#### [Problem description]
A copy is needed of each line in the records that has the word "class".

▼

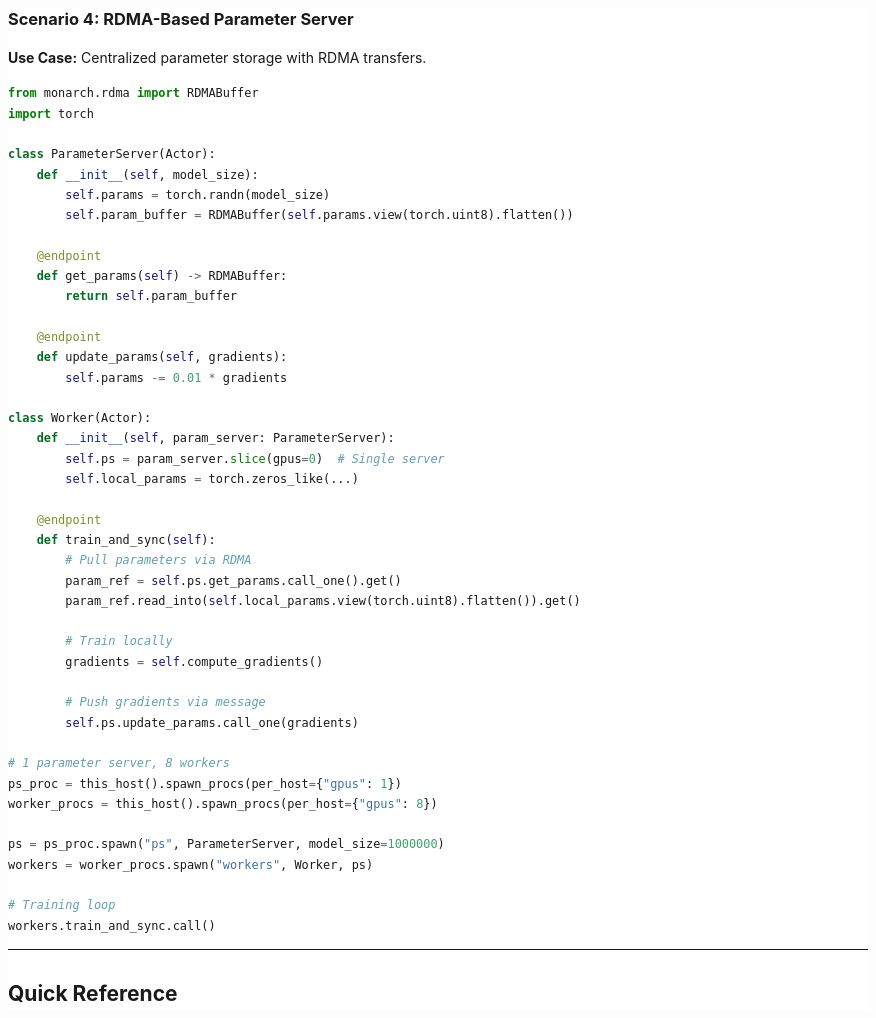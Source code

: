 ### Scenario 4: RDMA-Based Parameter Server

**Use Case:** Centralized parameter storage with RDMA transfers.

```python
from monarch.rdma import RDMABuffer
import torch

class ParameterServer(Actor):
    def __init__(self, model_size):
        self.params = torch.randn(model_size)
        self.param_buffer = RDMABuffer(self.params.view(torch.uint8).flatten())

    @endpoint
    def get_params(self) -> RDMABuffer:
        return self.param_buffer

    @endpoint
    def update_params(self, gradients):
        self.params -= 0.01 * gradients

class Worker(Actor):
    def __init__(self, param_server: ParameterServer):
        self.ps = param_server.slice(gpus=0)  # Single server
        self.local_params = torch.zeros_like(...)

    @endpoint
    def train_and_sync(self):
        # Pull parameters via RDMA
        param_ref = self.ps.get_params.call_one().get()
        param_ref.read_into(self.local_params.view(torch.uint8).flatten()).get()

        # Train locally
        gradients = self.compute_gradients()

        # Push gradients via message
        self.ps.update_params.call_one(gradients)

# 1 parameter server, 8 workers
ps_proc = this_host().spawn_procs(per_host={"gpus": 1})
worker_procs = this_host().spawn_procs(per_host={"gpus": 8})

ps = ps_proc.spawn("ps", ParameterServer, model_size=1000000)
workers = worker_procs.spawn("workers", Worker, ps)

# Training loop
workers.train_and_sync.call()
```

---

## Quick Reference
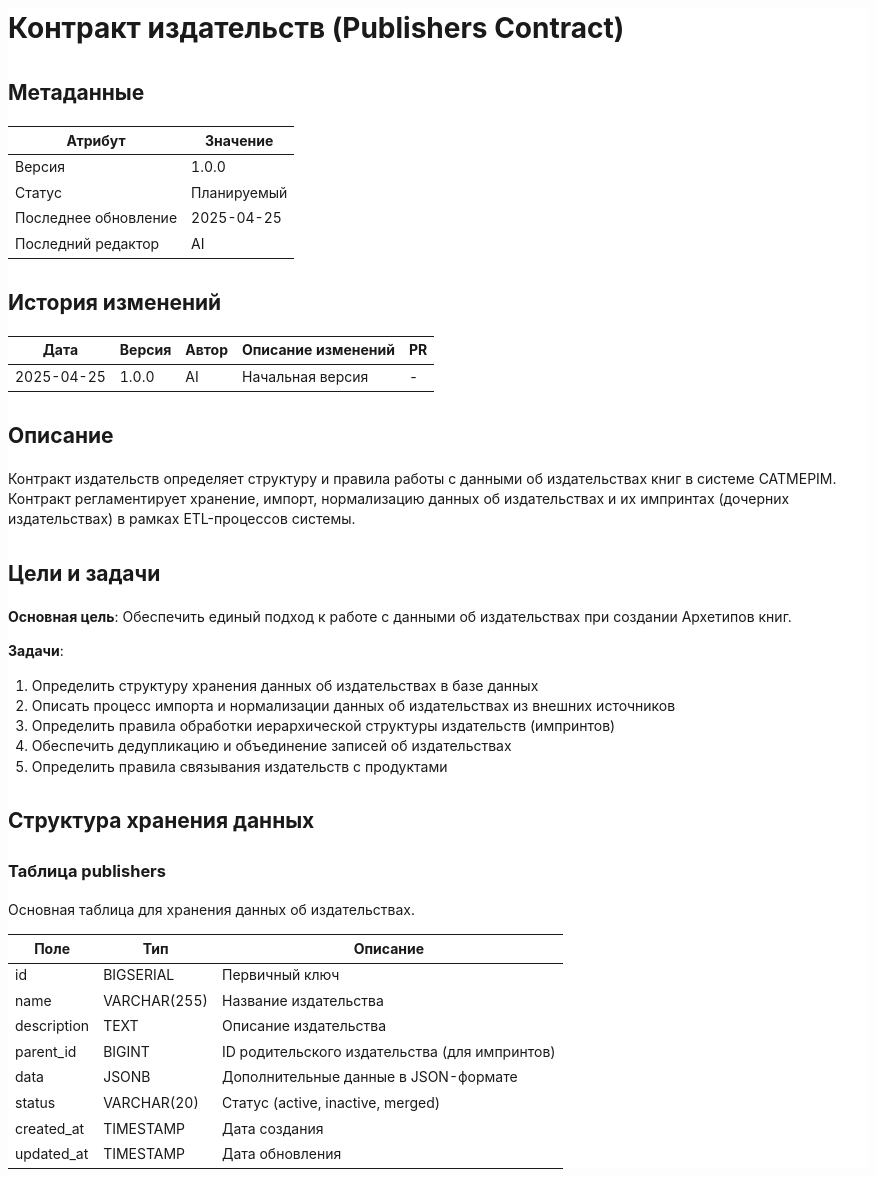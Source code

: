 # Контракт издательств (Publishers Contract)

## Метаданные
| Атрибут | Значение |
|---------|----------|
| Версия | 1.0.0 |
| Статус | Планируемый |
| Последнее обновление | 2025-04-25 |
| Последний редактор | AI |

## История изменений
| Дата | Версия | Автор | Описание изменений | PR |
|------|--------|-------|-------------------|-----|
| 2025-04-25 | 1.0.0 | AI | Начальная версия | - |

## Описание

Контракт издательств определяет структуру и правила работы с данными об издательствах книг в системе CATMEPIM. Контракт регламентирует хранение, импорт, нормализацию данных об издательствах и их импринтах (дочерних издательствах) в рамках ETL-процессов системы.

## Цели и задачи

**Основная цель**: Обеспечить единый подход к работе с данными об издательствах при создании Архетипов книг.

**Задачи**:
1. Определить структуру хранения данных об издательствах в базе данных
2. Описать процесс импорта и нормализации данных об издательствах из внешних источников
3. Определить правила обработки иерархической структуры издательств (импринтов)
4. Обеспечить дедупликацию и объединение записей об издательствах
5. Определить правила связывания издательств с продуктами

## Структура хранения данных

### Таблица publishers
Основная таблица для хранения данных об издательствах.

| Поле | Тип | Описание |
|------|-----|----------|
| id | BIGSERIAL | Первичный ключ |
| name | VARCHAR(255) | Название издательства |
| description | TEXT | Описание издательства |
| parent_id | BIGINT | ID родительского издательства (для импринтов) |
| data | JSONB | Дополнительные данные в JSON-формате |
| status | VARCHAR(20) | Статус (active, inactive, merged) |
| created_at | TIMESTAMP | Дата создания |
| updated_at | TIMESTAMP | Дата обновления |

▲

#### [Answer to the problem]
class ParameterServer(Actor):
class Worker(Actor):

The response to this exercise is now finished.